→ Aim of the exercise:
Below are some records; find each line that carries the word "from" and copy it.

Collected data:
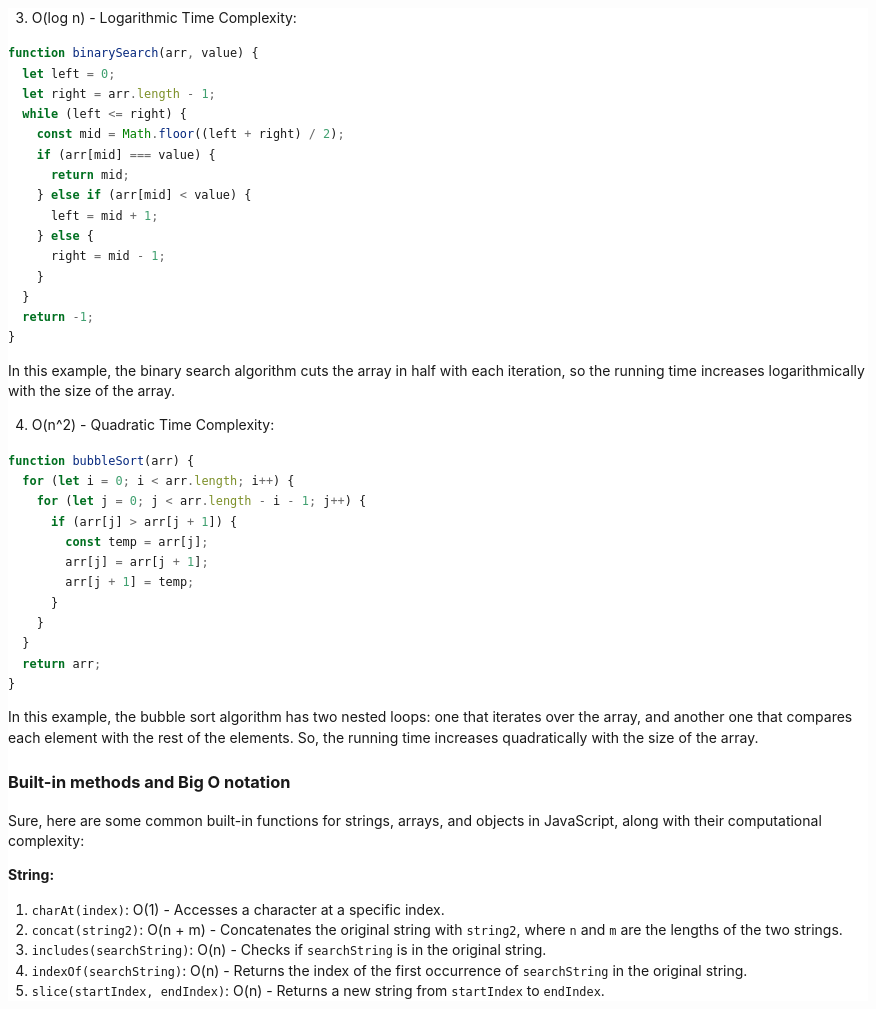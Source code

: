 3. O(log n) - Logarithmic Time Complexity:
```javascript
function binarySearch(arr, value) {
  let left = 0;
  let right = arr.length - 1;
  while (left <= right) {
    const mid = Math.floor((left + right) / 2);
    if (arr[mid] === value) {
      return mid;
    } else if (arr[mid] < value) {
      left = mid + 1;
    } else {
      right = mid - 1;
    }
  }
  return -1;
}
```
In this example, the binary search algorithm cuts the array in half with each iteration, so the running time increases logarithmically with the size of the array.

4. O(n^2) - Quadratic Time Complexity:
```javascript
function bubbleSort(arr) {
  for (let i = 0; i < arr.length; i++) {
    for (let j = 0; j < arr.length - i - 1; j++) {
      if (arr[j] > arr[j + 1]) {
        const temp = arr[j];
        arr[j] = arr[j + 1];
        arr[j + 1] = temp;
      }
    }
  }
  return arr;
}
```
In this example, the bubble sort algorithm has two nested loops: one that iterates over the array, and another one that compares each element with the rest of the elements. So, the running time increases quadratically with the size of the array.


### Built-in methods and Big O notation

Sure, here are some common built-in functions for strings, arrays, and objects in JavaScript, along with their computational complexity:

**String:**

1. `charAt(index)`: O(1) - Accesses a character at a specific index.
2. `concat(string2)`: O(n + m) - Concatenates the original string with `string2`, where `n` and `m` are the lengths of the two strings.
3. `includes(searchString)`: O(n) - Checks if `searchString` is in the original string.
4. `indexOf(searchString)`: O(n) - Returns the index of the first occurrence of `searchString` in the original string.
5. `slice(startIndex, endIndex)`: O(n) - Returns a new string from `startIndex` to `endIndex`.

==

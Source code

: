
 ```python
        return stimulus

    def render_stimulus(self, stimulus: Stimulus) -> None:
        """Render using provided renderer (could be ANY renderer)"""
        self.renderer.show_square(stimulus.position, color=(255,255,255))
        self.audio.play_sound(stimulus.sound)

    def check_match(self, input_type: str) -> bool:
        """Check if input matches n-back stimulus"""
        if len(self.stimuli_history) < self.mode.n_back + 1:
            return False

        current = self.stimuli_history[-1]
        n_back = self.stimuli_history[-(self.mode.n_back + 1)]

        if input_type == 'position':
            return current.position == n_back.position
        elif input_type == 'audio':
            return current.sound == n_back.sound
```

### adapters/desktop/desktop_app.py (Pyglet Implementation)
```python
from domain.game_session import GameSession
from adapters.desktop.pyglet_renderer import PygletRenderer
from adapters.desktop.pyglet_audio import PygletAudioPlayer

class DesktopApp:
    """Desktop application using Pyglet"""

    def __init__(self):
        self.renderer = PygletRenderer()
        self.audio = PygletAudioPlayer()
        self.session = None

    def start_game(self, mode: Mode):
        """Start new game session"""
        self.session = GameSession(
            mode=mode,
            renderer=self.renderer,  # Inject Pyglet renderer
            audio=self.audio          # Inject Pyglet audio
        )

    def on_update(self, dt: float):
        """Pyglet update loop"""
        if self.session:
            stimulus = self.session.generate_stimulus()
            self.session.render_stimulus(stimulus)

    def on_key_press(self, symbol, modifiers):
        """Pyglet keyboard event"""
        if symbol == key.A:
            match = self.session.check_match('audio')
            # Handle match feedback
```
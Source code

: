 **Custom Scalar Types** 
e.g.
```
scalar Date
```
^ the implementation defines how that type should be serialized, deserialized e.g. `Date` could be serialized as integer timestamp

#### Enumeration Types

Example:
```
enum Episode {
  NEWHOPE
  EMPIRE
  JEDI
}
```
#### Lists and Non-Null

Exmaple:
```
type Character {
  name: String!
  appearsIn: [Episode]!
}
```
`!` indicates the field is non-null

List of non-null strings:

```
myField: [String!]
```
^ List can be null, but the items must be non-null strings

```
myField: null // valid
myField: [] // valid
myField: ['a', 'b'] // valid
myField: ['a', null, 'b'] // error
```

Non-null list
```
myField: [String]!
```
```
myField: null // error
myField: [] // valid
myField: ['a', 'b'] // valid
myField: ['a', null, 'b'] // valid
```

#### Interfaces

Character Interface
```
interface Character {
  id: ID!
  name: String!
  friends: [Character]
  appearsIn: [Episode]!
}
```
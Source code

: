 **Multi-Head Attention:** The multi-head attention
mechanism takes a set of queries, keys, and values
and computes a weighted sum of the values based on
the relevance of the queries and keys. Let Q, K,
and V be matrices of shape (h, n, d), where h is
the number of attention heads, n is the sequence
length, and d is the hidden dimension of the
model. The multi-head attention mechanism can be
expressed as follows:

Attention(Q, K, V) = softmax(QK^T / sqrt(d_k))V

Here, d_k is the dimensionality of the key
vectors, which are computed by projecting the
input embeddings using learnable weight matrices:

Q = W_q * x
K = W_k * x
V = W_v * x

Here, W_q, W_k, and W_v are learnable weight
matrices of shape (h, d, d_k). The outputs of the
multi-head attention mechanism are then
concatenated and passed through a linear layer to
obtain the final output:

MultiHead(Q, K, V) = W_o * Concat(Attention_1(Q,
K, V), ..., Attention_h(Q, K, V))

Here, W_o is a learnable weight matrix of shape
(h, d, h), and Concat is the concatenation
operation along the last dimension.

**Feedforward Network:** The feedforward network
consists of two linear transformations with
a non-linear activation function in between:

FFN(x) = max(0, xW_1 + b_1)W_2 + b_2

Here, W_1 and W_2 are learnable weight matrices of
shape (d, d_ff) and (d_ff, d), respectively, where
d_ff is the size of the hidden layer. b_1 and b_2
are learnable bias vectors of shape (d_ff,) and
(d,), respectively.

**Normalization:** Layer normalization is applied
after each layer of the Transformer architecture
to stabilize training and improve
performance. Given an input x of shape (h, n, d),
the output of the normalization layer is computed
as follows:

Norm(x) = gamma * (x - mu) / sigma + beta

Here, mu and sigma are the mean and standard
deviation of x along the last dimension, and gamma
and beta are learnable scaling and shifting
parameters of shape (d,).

→ Expected output:
5. `slice(startIndex, endIndex)`: O(n) - Returns a new string from `startIndex` to `endIndex`.
from domain.game_session import GameSession
from adapters.desktop.pyglet_renderer import PygletRenderer
from adapters.desktop.pyglet_audio import PygletAudioPlayer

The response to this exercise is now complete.